On October 10, 2023 at approximately 7:18AM PDT our systems experienced a large spike in traffic which caused intermittent issues in click processing as well as limited Dashboard access. Our engineers acted quickly to increase our infrastructure capacity to be able to handle the spike in traffic, but there were still intermittent issues while they worked to resolve things that lasted until 10:30AM PDT.

While all servers remained online during this time and the majority of clicks were still being processed, there were still some clicks that failed to be processed and resulted in timeout errors, with the majority of the impact being limited to the Western part of the United States. In total there was approximately two hours of partial downtime / intermittent service impact, before our engineers were able to get everything running smoothly again.

In order to prevent this moving forward we have significantly tuned our infrastructure (increased timeouts, better request processing distribution, improved caching, better monitoring, etc) as well as increased our overall infrastructure capacity in order to be able to better handle large spikes in traffic moving forward.
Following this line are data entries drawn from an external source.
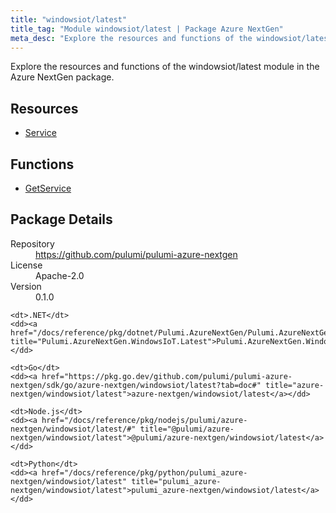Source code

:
```yaml
---
title: "windowsiot/latest"
title_tag: "Module windowsiot/latest | Package Azure NextGen"
meta_desc: "Explore the resources and functions of the windowsiot/latest module in the Azure NextGen package."
---
```


<!-- WARNING: this file was generated by Pulumi Docs Generator. -->
<!-- Do not edit by hand unless you're certain you know what you are doing! -->

Explore the resources and functions of the windowsiot/latest module in the Azure NextGen package.

<h2 id="resources">Resources</h2>
<ul class="api">
    <li><a href="service" title="Service"><span class="symbol resource"></span>Service</a></li>
</ul>

<h2 id="functions">Functions</h2>
<ul class="api">
    <li><a href="getservice" title="GetService"><span class="symbol function"></span>GetService</a></li>
</ul>

<h2 id="package-details">Package Details</h2>
<dl class="package-details">
	<dt>Repository</dt>
	<dd><a href="https://github.com/pulumi/pulumi-azure-nextgen">https://github.com/pulumi/pulumi-azure-nextgen</a></dd>
	<dt>License</dt>
	<dd>Apache-2.0</dd>
	<dt>Version</dt>
	<dd>0.1.0</dd>
</dl>



<dl class="tabular">

    <dt>.NET</dt>
    <dd><a href="/docs/reference/pkg/dotnet/Pulumi.AzureNextGen/Pulumi.AzureNextGen.WindowsIoT.Latest.html" title="Pulumi.AzureNextGen.WindowsIoT.Latest">Pulumi.AzureNextGen.WindowsIoT.Latest</a></dd>

    <dt>Go</dt>
    <dd><a href="https://pkg.go.dev/github.com/pulumi/pulumi-azure-nextgen/sdk/go/azure-nextgen/windowsiot/latest?tab=doc#" title="azure-nextgen/windowsiot/latest">azure-nextgen/windowsiot/latest</a></dd>

    <dt>Node.js</dt>
    <dd><a href="/docs/reference/pkg/nodejs/pulumi/azure-nextgen/windowsiot/latest/#" title="@pulumi/azure-nextgen/windowsiot/latest">@pulumi/azure-nextgen/windowsiot/latest</a></dd>

    <dt>Python</dt>
    <dd><a href="/docs/reference/pkg/python/pulumi_azure-nextgen/windowsiot/latest" title="pulumi_azure-nextgen/windowsiot/latest">pulumi_azure-nextgen/windowsiot/latest</a></dd>

</dl>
Posted Oct 14, 2023 - 08:51 PDT

Resolved
Our team has monitored this issue for the past ~32 hours since 10:30AM PST yesterday to ensure that everything remained operational and that the improvements to infrastructure were able to handle the increased capacity during Prime day. Everything remains operational and there was no further issues throughout this time.
Posted Oct 11, 2023 - 17:27 PDT
Monitoring
Engineers have re-tuned infrastructure significantly to handle the increased traffic. They’ve added increased server capacity and made other improvements to be able to handle increased requests. Link resolution as well as dashboard functionality has been fully operational since 10:30AM PST (it was intermittent starting at 7:30AM PST), and we are continuing to monitor.
Posted Oct 10, 2023 - 11:34 PDT
Investigating
Dashboard and Links are still intermittently timing out, but our engineers are all hands on deck to get things resolved.
Posted Oct 10, 2023 - 09:59 PDT
Monitoring
Server slowdown has been stabilized as of 8:13PST, and Links/Dashboard should be resolving/loading properly. Our engineers are still monitoring closely to ensure that everything remains operational.
Posted Oct 10, 2023 - 08:40 PDT
Investigating
Today at around 7:18PST Links and the dashboard became slow or unresponsive. We are investigating the issue and hope to resolve it shortly.
Posted Oct 10, 2023 - 07:41 PDT
This incident affected: Dashboard and Links.